As much as I try to cook with the freshest possible ingredients, there are days when a trip to the store is long overdue and the refrigerator is sparse. Those are the days that call for pantry pasta dinners and this linguini with clam sauce is my son’s favorite. I am his hero whenever I make this. (As you can see from the photo, I actually used spaghetti since I didn’t have any linguine on hand, but calling it “spaghetti with clam sauce” didn’t quite have the same ring as “linguine with clam sauce.” ) Sometimes I wonder why I bother making more complicated meals when my kids are totally content with simplicity.
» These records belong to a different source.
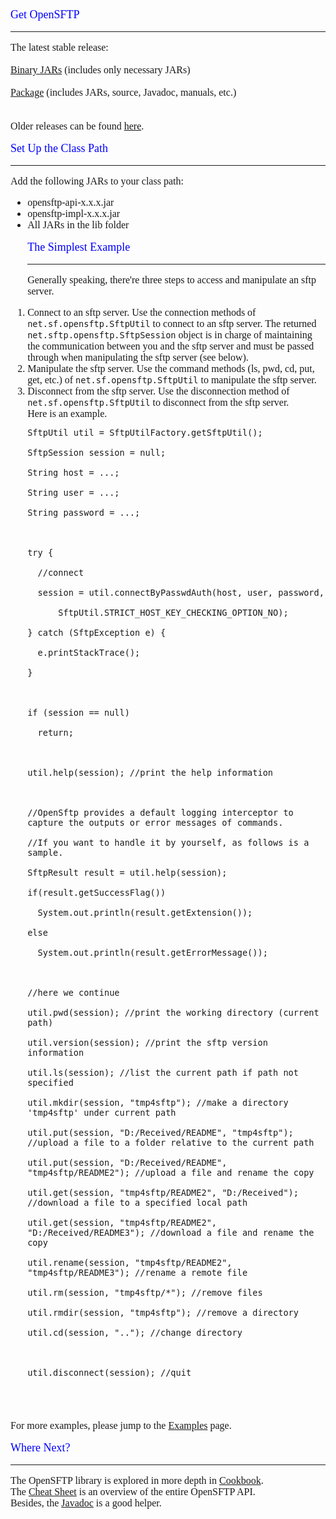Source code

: <font face='Gill Sans MT' size='3'>
<p align='left'><font color='blue' size='4'>
Get OpenSFTP<br>
</font></p>
<hr />
The latest stable release:<br>
<br>
<a href='http://code.google.com/p/opensftp/downloads/detail?name=opensftp-0.3.0-jars.zip'>Binary JARs</a> (includes only necessary JARs)<br>
<br>
<a href='http://code.google.com/p/opensftp/downloads/detail?name=opensftp-0.3.0-bin.zip'>Package</a> (includes JARs, source, Javadoc, manuals, etc.)<br>
<br><br>
Older releases can be found <a href='ReleaseHistory.md'>here</a>.<br>
<p />
<p align='left'><font color='blue' size='4'>
Set Up the Class Path<br>
</font></p>
<hr />
Add the following JARs to your class path:<br>
<ul><li>opensftp-api-x.x.x.jar<br>
</li><li>opensftp-impl-x.x.x.jar<br>
</li><li>All JARs in the lib folder<br>
<p />
<p align='left'><font color='blue' size='4'>
The Simplest Example<br>
</font></p>
<hr />
Generally speaking, there're three steps to access and manipulate an sftp server.<br>
</li></ul><ol><li>Connect to an sftp server. Use the connection methods of <code>net.sf.opensftp.SftpUtil</code> to connect to an sftp server. The returned <code>net.sftp.opensftp.SftpSession</code> object is in charge of maintaining the communication between you and the sftp server and must be passed through when manipulating the sftp server (see below).<br>
</li><li>Manipulate the sftp server. Use the command methods (ls, pwd, cd, put, get, etc.) of <code>net.sf.opensftp.SftpUtil</code> to manipulate the sftp server.<br>
</li><li>Disconnect from the sftp server. Use the disconnection method of <code>net.sf.opensftp.SftpUtil</code> to disconnect from the sftp server.<br>
Here is an example.<br>
<pre><code>SftpUtil util = SftpUtilFactory.getSftpUtil();<br>
SftpSession session = null;<br>
String host = ...;<br>
String user = ...;<br>
String password = ...;<br>
<br>
try {<br>
  //connect<br>
  session = util.connectByPasswdAuth(host, user, password,<br>
      SftpUtil.STRICT_HOST_KEY_CHECKING_OPTION_NO);<br>
} catch (SftpException e) {<br>
  e.printStackTrace();<br>
}<br>
<br>
if (session == null)<br>
  return;<br>
<br>
util.help(session); //print the help information<br>
<br>
//OpenSftp provides a default logging interceptor to capture the outputs or error messages of commands.<br>
//If you want to handle it by yourself, as follows is a sample.<br>
SftpResult result = util.help(session);<br>
if(result.getSuccessFlag())<br>
  System.out.println(result.getExtension());<br>
else<br>
  System.out.println(result.getErrorMessage());<br>
<br>
//here we continue<br>
util.pwd(session); //print the working directory (current path)<br>
util.version(session); //print the sftp version information<br>
util.ls(session); //list the current path if path not specified<br>
util.mkdir(session, "tmp4sftp"); //make a directory 'tmp4sftp' under current path<br>
util.put(session, "D:/Received/README", "tmp4sftp"); //upload a file to a folder relative to the current path<br>
util.put(session, "D:/Received/README", "tmp4sftp/README2"); //upload a file and rename the copy<br>
util.get(session, "tmp4sftp/README2", "D:/Received"); //download a file to a specified local path<br>
util.get(session, "tmp4sftp/README2", "D:/Received/README3"); //download a file and rename the copy<br>
util.rename(session, "tmp4sftp/README2", "tmp4sftp/README3"); //rename a remote file<br>
util.rm(session, "tmp4sftp/*"); //remove files<br>
util.rmdir(session, "tmp4sftp"); //remove a directory<br>
util.cd(session, ".."); //change directory<br>
<br>
util.disconnect(session); //quit<br>
</code></pre></li></ol>

<br><br>
For more examples, please jump to the <a href='Examples.md'>Examples</a> page.<br>
<p />
<p align='left'><font color='blue' size='4'>
Where Next?<br>
</font></p>
<hr />
The OpenSFTP library is explored in more depth in <a href='Cookbook.md'>Cookbook</a>.<br>
The <a href='CheatSheet.md'>Cheat Sheet</a> is an overview of the entire OpenSFTP API.<br>
Besides, the <a href='Javadoc.md'>Javadoc</a> is a good helper.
I always make sure to keep my pantry stocked with several cans of canned clams just for days when I need to throw together a quick dinner. While nothing really beats the flavor of fresh clams, canned clams are still delicious and so much more convenient. The wonderful thing about this pasta is that if you have canned clams, white wine, and fresh parsley, you probably have everything else on hand to pull this together. I would not recommend substituting dried parsley for the fresh as the fresh parsley really adds a brighter flavor and a sprinkle of color. From start to finish, this meal takes 15 minutes tops to prepare. So many things to love about this pasta!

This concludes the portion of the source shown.